Scrapping the old ways of quoting stocks is gaining new attention as the Toronto Stock Exchange announced plans last month to convert to decimal pricing.
The idea of switching to decimal pricing has a powerful friend in Washington - Securities and Exchange Commission member Steven M.H. Wallman.
``Personally, I think the time will come for a new system that's based on decimals,'' Wallman said in an interview Tuesday. ``I think we have to move towards that at a reasonable pace.''
The SEC staff, in a 1994 study called ``Market 2000,'' went on record favoring changes in the current system of quoting stock prices in increments of 121/2 cents or one-eighth of a dollar. Quoting stocks in such a fashion ``can cause artificially wide spreads and hinder quote competition,'' the SEC report said.

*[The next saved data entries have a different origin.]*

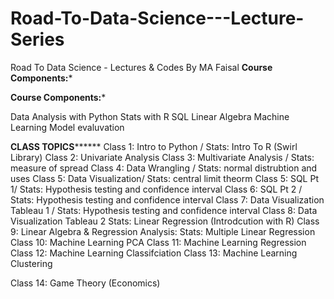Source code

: # Road-To-Data-Science---Lecture-Series
Road To Data Science - Lectures &amp; Codes By MA Faisal
********Course Components:*********

********Course Components:*********

Data Analysis with Python
Stats with R
SQL 
Linear Algebra
Machine Learning
Model evaluvation

******CLASS TOPICS************
Class 1: Intro to Python / Stats: Intro To R (Swirl Library)
Class 2: Univariate Analysis
Class 3: Multivariate Analysis / Stats: measure of spread
Class 4: Data Wrangling / Stats: normal distrubtion and uses
Class 5: Data Visualization/ Stats: central limit theorm
Class 5: SQL Pt 1/ Stats: Hypothesis testing and confidence interval 
Class 6: SQL Pt 2 / Stats: Hypothesis testing and confidence interval
Class 7: Data Visualization Tableau 1 / Stats: Hypothesis testing and confidence interval
Class 8: Data Visualization Tableau 2 Stats: Linear Regression (Introdcution with R)
Class 9: Linear Algebra & Regression Analysis: Stats: Multiple Linear Regression
Class 10: Machine Learning PCA
Class 11: Machine Learning Regression
Class 12: Machine Learning Classifciation 
Class 13: Machine Learning Clustering

Class 14: Game Theory (Economics)

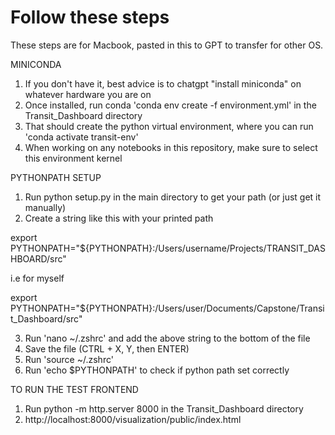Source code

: # Follow these steps
These steps are for Macbook, pasted in this to GPT to transfer for other OS.

MINICONDA 

1. If you don't have it, best advice is to chatgpt "install miniconda" on whatever hardware you are on
2. Once installed, run conda 'conda env create -f environment.yml' in the Transit_Dashboard directory
3. That should create the python virtual environment, where you can run 'conda activate transit-env'
4. When working on any notebooks in this repository, make sure to select this environment kernel

PYTHONPATH SETUP

1. Run python setup.py in the main directory to get your path (or just get it manually)
2. Create a string like this with your printed path

export PYTHONPATH="${PYTHONPATH}:/Users/username/Projects/TRANSIT_DASHBOARD/src"

i.e for myself

export PYTHONPATH="${PYTHONPATH}:/Users/user/Documents/Capstone/Transit_Dashboard/src"

3. Run 'nano ~/.zshrc' and add the above string to the bottom of the file
4. Save the file (CTRL + X, Y, then ENTER)
5. Run 'source ~/.zshrc'
6. Run 'echo $PYTHONPATH' to check if python path set correctly

TO RUN THE TEST FRONTEND

1. Run python -m http.server 8000 in the Transit_Dashboard directory
2. http://localhost:8000/visualization/public/index.html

A spread is the difference between a stock's best bid and asking prices - or buy and selling prices. Spreads typically vary from 121/2 cents to 50 cents, an amount that adds up to a sizable profit for brokers when large blocks of securities are traded.

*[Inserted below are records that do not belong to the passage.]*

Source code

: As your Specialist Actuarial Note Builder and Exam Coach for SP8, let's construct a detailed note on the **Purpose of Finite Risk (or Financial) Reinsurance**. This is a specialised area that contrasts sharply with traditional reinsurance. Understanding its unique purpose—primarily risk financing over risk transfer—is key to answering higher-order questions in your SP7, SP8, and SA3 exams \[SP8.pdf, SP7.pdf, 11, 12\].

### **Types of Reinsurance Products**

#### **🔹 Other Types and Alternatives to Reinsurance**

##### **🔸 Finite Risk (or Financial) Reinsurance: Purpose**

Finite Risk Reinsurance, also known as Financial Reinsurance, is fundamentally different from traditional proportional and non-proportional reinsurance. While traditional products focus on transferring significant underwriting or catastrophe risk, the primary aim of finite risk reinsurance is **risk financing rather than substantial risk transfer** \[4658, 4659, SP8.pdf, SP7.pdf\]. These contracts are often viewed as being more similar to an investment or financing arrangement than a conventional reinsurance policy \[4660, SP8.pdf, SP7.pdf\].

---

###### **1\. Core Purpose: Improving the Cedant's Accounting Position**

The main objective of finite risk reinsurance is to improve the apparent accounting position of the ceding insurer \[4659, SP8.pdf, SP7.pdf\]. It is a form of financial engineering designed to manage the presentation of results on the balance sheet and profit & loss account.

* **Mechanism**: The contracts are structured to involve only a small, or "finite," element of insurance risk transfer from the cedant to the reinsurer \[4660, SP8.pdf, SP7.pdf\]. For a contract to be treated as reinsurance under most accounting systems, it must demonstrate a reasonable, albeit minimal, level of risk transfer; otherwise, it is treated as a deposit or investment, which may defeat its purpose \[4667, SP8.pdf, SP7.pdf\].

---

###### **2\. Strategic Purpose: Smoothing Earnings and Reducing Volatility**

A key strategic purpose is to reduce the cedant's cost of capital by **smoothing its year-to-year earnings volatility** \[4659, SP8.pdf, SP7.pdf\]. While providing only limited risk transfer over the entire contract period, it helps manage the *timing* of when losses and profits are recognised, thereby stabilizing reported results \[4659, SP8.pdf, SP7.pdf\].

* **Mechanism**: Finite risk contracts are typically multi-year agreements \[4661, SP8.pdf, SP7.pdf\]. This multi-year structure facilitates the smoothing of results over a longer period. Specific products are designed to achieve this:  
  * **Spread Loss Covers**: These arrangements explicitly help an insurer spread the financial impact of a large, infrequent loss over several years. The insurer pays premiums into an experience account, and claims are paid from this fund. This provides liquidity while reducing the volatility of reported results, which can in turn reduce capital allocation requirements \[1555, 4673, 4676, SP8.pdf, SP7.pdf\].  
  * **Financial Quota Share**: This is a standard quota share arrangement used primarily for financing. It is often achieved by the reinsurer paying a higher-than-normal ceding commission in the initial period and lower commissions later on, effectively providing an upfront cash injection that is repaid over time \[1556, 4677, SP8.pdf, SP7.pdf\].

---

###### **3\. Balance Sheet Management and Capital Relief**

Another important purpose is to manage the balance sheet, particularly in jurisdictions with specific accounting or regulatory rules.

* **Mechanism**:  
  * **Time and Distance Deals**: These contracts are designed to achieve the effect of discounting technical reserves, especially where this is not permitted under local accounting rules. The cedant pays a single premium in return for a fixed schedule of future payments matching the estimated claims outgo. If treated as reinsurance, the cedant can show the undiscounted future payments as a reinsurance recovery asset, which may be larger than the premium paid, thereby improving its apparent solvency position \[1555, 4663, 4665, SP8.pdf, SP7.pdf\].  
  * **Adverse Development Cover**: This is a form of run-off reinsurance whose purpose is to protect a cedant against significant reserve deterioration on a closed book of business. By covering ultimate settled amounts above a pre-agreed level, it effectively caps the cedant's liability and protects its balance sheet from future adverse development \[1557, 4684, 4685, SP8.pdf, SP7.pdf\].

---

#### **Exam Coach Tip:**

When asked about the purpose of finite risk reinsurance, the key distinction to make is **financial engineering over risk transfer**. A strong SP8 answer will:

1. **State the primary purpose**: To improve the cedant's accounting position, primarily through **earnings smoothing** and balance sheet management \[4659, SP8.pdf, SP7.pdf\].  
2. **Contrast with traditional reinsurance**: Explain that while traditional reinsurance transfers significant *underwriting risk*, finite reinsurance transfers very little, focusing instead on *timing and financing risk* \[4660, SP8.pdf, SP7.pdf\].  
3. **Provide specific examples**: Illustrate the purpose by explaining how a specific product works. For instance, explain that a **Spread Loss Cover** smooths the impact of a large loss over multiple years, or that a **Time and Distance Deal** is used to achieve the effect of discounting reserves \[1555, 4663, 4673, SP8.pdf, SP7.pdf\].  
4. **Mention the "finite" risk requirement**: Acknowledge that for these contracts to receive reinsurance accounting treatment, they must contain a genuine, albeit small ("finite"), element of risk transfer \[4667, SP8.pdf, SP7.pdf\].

The origin of the 121/2-cent increment, a pillar of the stock market system, is unclear. The SEC's 1994 study said the reasons why the founders of U.S. stock trading settled on this arithmetic are ``lost in the history of the securities market.''
Junius W. Peake, a finance professor at University of Northern Colorado at Greeley, Colo. and self-described ``long and noisy proponent'' of quoting stocks in decimals, argues that investors would emerge as winners if the spread was knocked down from the current 121/2-cent minimum.
That's because the price investors pay for securities trades would more accurately reflect costs incurred by brokerages.

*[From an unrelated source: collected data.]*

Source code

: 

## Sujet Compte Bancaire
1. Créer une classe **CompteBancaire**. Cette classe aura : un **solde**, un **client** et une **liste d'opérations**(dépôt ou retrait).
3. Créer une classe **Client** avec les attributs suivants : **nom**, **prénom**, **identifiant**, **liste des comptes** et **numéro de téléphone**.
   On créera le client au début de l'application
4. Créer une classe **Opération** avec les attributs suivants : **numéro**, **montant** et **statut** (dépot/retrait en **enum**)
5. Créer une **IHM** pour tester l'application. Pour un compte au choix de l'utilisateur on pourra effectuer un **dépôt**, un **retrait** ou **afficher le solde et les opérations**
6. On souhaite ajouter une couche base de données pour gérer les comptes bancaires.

Rowland W. Fleming, president and chief executive officer of the Toronto Stock Exchange, focused on the investor benefits when the exchange publicized its intent to switch to decimal trading.
``By decreasing the one-eighth increment, there will be more efficient pricing, enhanced competitiveness, increased trading volume and greater visibility and liquidity,'' Fleming said. ``This will benefit all investors in our market.''
The Toronto Stock Exchange is developing its decimal trading plan and will announce the specifics sometime this fall, said exchange spokesman Jim Gallagher.
Wallman, who applauds Toronto's move, is informally studying the surprisingly complex issues surrounding decimal pricing.
Opponents argue a change to decimals could hurt a market's liquidity - the ease with which simple securities trades can occur without abrupt changes in price - a central feature of smooth-running markets.
The opposition also fears decimal trading would erode profits and thus lead to a decline in the number of market makers, the firms which form a market's backbone by trading for their own accounts and processing customers' orders. A sharp drop in market makers could hurt an exchange's ability to handle high-volume trading sessions.
``I don't think the analysis is simple,'' Wallman said.
Neither of the nation's two dominant stock markets - the New York Stock Exchange and the Nasdaq Stock Market - plan to switch to decimal pricing any time soon, spokesmen said.